かかは、ととに捨てられて、自身の母親のババに愛されなかった痛みを持て余して家族にも暴力を振るっていた。
ある時かかが子宮の病気に罹ってしまい、摘出する手術をすることになる。
うーちゃんは、意を決してかかの入院を前に熊野へと旅立つ。
かかを産みたい、かかをにんしんしたい。
そんな想いを胸に抱いて・・・。
3、この作品に対する思い入れ、読んだキッカケ
以前から超絶話題になっていた文学界に彗星のごとく現れた若きニューカマー『宇佐見りん』って、表現がめっちゃ昭和感ある表現ですね(笑)
同期が遠野遥ってのも、若い才能が育ってきている感じして良いですね!!
第2作目の『推し燃ゆ』で芥川賞を受賞した宇佐見りん。
ツィッターのフォロワーさんも宇佐美りんの作品を好きな方が多く、めっちゃ気になっていました。
でも、オッサンのカビが生えたような古臭い感性で作品の良さを理解できなかったらどうしよう、単子葉、双子葉。

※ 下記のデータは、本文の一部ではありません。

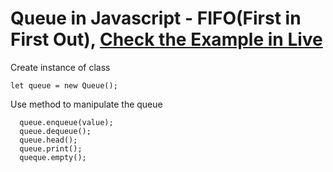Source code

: # Queue in Javascript - FIFO(First in First Out), [Check the Example in Live ](https://codesandbox.io/s/quequejs-vky82)

Create instance of class

```
let queue = new Queue();
```

Use method to manipulate the queue

```
  queue.enqueue(value);
  queue.dequeue();
  queue.head();
  queue.print();
  queque.empty();
 
```
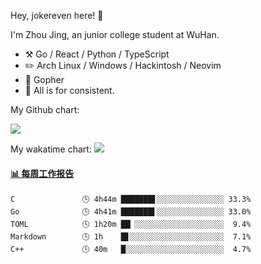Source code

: Hey, jokereven here! 👋

I'm Zhou Jing, an junior college student at WuHan.

-   :hammer_and_pick: Go / React / Python / TypeScript
-   :pencil2: Arch Linux / Windows / Hackintosh / Neovim
-   :seedling: Gopher
-   :thought_balloon: All is for consistent.

My Github chart:

![](https://ghchart.rshah.org/JonnieWayy)

My wakatime chart:
![](https://wakatime.com/share/@jokereven/1679dc82-4bf9-4b63-9203-390d608503de.png)

<!-- waka-box start -->
#### <a href="https://gist.github.com/9f8118785e2d128d746db5f61b0e0a2a" target="_blank">📊 每周工作报告</a>
```text
C               🕓 4h44m ███████▋░░░░░░░░░░░░░░░ 33.3%
Go              🕓 4h41m ███████▌░░░░░░░░░░░░░░░ 33.0%
TOML            🕓 1h20m ██▏░░░░░░░░░░░░░░░░░░░░  9.4%
Markdown        🕓 1h    █▋░░░░░░░░░░░░░░░░░░░░░  7.1%
C++             🕓 40m   █░░░░░░░░░░░░░░░░░░░░░░  4.7%
```
<!-- Powered by https://github.com/journey-ad/waka-box-go . -->
<!-- waka-box end -->

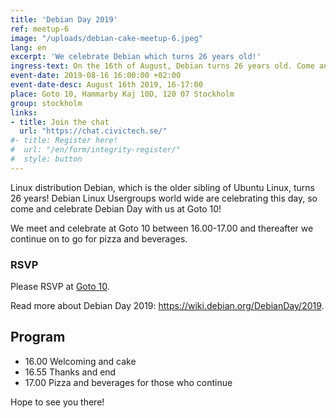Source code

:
 ```yaml
---
title: 'Debian Day 2019'
ref: meetup-6
image: "/uploads/debian-cake-meetup-6.jpeg"
lang: en
excerpt: 'We celebrate Debian which turns 26 years old!'
ingress-text: On the 16th of August, Debian turns 26 years old. Come and celebrate Debian Day 2019 at Goto 10!
event-date: 2019-08-16 16:00:00 +02:00
event-date-desc: August 16th 2019, 16-17:00
place: Goto 10, Hammarby Kaj 10D, 120 07 Stockholm
group: stockholm
links:
- title: Join the chat
  url: "https://chat.civictech.se/"
#- title: Register here!
#  url: "/en/form/integrity-register/"
#  style: button
---
```

Linux distribution Debian, which is the older sibling of Ubuntu Linux, turns 26 years! Debian Linux Usergroups world wide are celebrating this day, so come and celebrate Debian Day with us at Goto 10!

We meet and celebrate at Goto 10 between 16.00-17.00 and thereafter we continue on to go for pizza and beverages.

### RSVP

Please RSVP at <a href="https://www.goto10.se/evenemang/debian-day-2019-linux-firar-26-ar/">Goto 10</a>.

Read more about Debian Day 2019: <a href="https://wiki.debian.org/DebianDay/2019">https://wiki.debian.org/DebianDay/2019</a>.

## Program
* 16.00 Welcoming and cake
* 16.55 Thanks and end
* 17.00 Pizza and beverages for those who continue

 Hope to see you there!
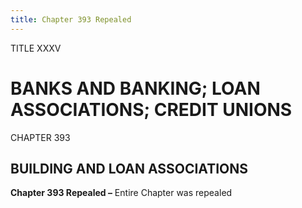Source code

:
 ```yaml
---
title: Chapter 393 Repealed
---
```


TITLE XXXV
                                             
BANKS AND BANKING; LOAN ASSOCIATIONS; CREDIT UNIONS
===================================================

CHAPTER 393
                                             
BUILDING AND LOAN ASSOCIATIONS
------------------------------

**Chapter 393 Repealed –** Entire Chapter was repealed
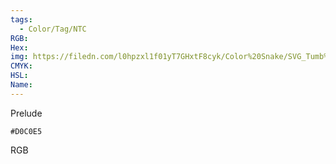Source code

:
 ```yaml
---
tags:
  - Color/Tag/NTC
RGB:
Hex:
img: https://filedn.com/l0hpzxl1f01yT7GHxtF8cyk/Color%20Snake/SVG_Tumb%20Mass%20No%20Name/D0C0E5.svg
CMYK:
HSL:
Name:
---
```

Prelude
```palette
#D0C0E5
```
RGB
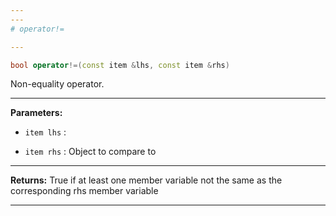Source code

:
 ```yaml
---
---
# operator!=

---
```


```cpp
bool operator!=(const item &lhs, const item &rhs)
```


Non-equality operator. 


---
**Parameters:**

 - `item lhs`
: 

 - `item rhs`
: Object to compare to 


---
**Returns:** True if at least one member variable not the same as the corresponding rhs member variable 

---
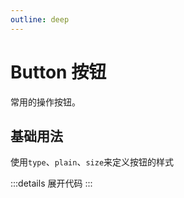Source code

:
 ```yaml
---
outline: deep
---
```


# Button 按钮

常用的操作按钮。

## 基础用法


使用`type`、`plain`、`size`来定义按钮的样式

<script lang="ts" setup>
import ExampleButton from '@/components/basic/ExampleButton.vue'
</script>

<ClientOnly>
  <ExampleButton />
</ClientOnly>

:::details 展开代码
:::
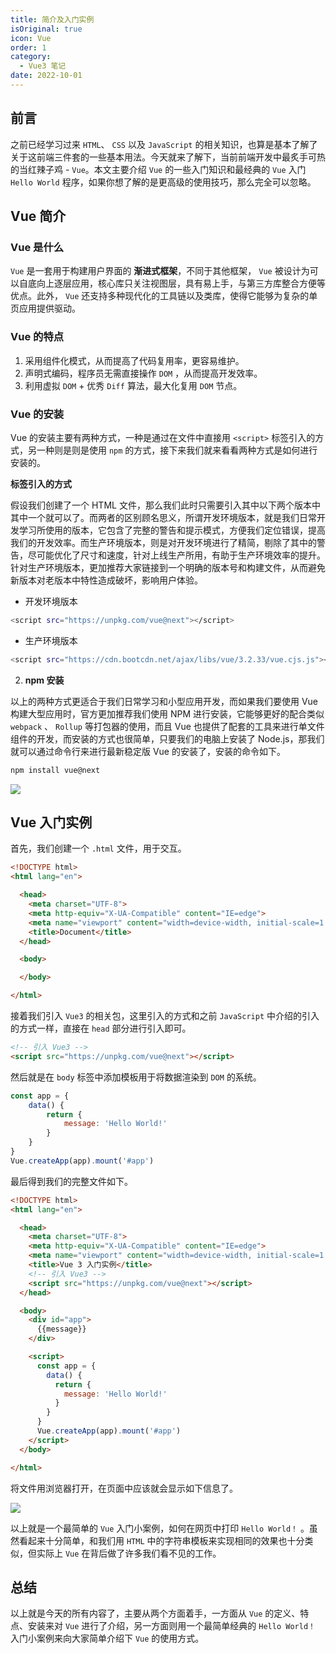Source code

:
 ```yaml
---
title: 简介及入门实例
isOriginal: true
icon: Vue
order: 1
category:
  - Vue3 笔记
date: 2022-10-01
---
```


## 前言

之前已经学习过来 `HTML`、 `CSS` 以及 `JavaScript` 的相关知识，也算是基本了解了关于这前端三件套的一些基本用法。今天就来了解下，当前前端开发中最炙手可热的当红辣子鸡 - `Vue`。本文主要介绍 `Vue` 的一些入门知识和最经典的 `Vue` 入门 `Hello World` 程序，如果你想了解的是更高级的使用技巧，那么完全可以忽略。

## Vue 简介

### Vue 是什么

`Vue`  是一套用于构建用户界面的 **渐进式框架**，不同于其他框架， `Vue`  被设计为可以自底向上逐层应用，核心库只关注视图层，具有易上手，与第三方库整合方便等优点。此外， `Vue`  还支持多种现代化的工具链以及类库，使得它能够为复杂的单页应用提供驱动。

### Vue 的特点

1.  采用组件化模式，从而提高了代码复用率，更容易维护。
1.  声明式编码，程序员无需直接操作 `DOM` ，从而提高开发效率。
1.  利用虚拟 `DOM`  + 优秀 `Diff`  算法，最大化复用 `DOM` 节点。

### Vue 的安装

Vue 的安装主要有两种方式，一种是通过在文件中直接用 `<script>` 标签引入的方式，另一种则是则是使用 `npm` 的方式，接下来我们就来看看两种方式是如何进行安装的。

**标签引入的方式**

假设我们创建了一个 HTML 文件，那么我们此时只需要引入其中以下两个版本中其中一个就可以了。而两者的区别顾名思义，所谓开发环境版本，就是我们日常开发学习所使用的版本，它包含了完整的警告和提示模式，方便我们定位错误，提高我们的开发效率。而生产环境版本，则是对开发环境进行了精简，剔除了其中的警告，尽可能优化了尺寸和速度，针对上线生产所用，有助于生产环境效率的提升。针对生产环境版本，更加推荐大家链接到一个明确的版本号和构建文件，从而避免新版本对老版本中特性造成破坏，影响用户体验。

-   开发环境版本

```sh
<script src="https://unpkg.com/vue@next"></script>
```

-   生产环境版本

```sh
<script src="https://cdn.bootcdn.net/ajax/libs/vue/3.2.33/vue.cjs.js"></script>
```

2.  **npm 安装**

以上的两种方式更适合于我们日常学习和小型应用开发，而如果我们要使用 Vue 构建大型应用时，官方更加推荐我们使用 NPM 进行安装，它能够更好的配合类似 `webpack` 、 `Rollup` 等打包器的使用，而且 Vue 也提供了配套的工具来进行单文件组件的开发，而安装的方式也很简单，只要我们的电脑上安装了 Node.js，那我们就可以通过命令行来进行最新稳定版 Vue 的安装了，安装的命令如下。

```sh
npm install vue@next
```

![](https://img-blog.csdnimg.cn/img_convert/aa9650d4c991be9e0eca210af108d3d4.png)

## Vue 入门实例

首先，我们创建一个 `.html` 文件，用于交互。

```html
<!DOCTYPE html>
<html lang="en">

  <head>
    <meta charset="UTF-8">
    <meta http-equiv="X-UA-Compatible" content="IE=edge">
    <meta name="viewport" content="width=device-width, initial-scale=1.0">
    <title>Document</title>
  </head>

  <body>

  </body>

</html>
```

接着我们引入 `Vue3` 的相关包，这里引入的方式和之前 `JavaScript` 中介绍的引入的方式一样，直接在 `head` 部分进行引入即可。

```html
<!-- 引入 Vue3 -->
<script src="https://unpkg.com/vue@next"></script>
```

然后就是在 `body` 标签中添加模板用于将数据渲染到 `DOM` 的系统。

```js
const app = {
    data() {
        return {
            message: 'Hello World!'
        }
    }
}
Vue.createApp(app).mount('#app')
```

最后得到我们的完整文件如下。

```html
<!DOCTYPE html>
<html lang="en">

  <head>
    <meta charset="UTF-8">
    <meta http-equiv="X-UA-Compatible" content="IE=edge">
    <meta name="viewport" content="width=device-width, initial-scale=1.0">
    <title>Vue 3 入门实例</title>
    <!-- 引入 Vue3 -->
    <script src="https://unpkg.com/vue@next"></script>
  </head>

  <body>
    <div id="app">
      {{message}}
    </div>

    <script>
      const app = {
        data() {
          return {
            message: 'Hello World!'
          }
        }
      }
      Vue.createApp(app).mount('#app')
    </script>
  </body>

</html>
```

将文件用浏览器打开，在页面中应该就会显示如下信息了。

![](https://img-blog.csdnimg.cn/img_convert/68c971d94d1c423291c619faf7492af2.png)

以上就是一个最简单的 `Vue` 入门小案例，如何在网页中打印 `Hello World！` 。虽然看起来十分简单，和我们用 `HTML` 中的字符串模板来实现相同的效果也十分类似，但实际上 `Vue` 在背后做了许多我们看不见的工作。

## 总结

以上就是今天的所有内容了，主要从两个方面着手，一方面从 `Vue` 的定义、特点、安装来对 `Vue` 进行了介绍，另一方面则用一个最简单经典的 `Hello World！`  入门小案例来向大家简单介绍下 `Vue` 的使用方式。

などと逡巡しまくりの春秋戦国時代を送ってまいりましたが、文庫化を機になんだかムラムラメラメラと読みたくなってしまい、本屋にダッシュして『かか』奪取。
えいやっ、と読んでみました。
痛みと、慟哭と、魂の叫び。
どこまでもエモーショナルな物語に、感情を揺さぶられた。
4、感想・書評
①出産と性、痛み
川上未映子の『乳と卵』を彷彿とさせるような、出産と性について描かれた作品であると思いますし、短い文章の中で様々な角度で性について触れてその手触りについて書かれています。
『乳と卵』でも女性の性の在り方が生々しく描写されていましたが、『かか』ではされにリアリティを持って、19歳の女性の視点からの性が描かれていました。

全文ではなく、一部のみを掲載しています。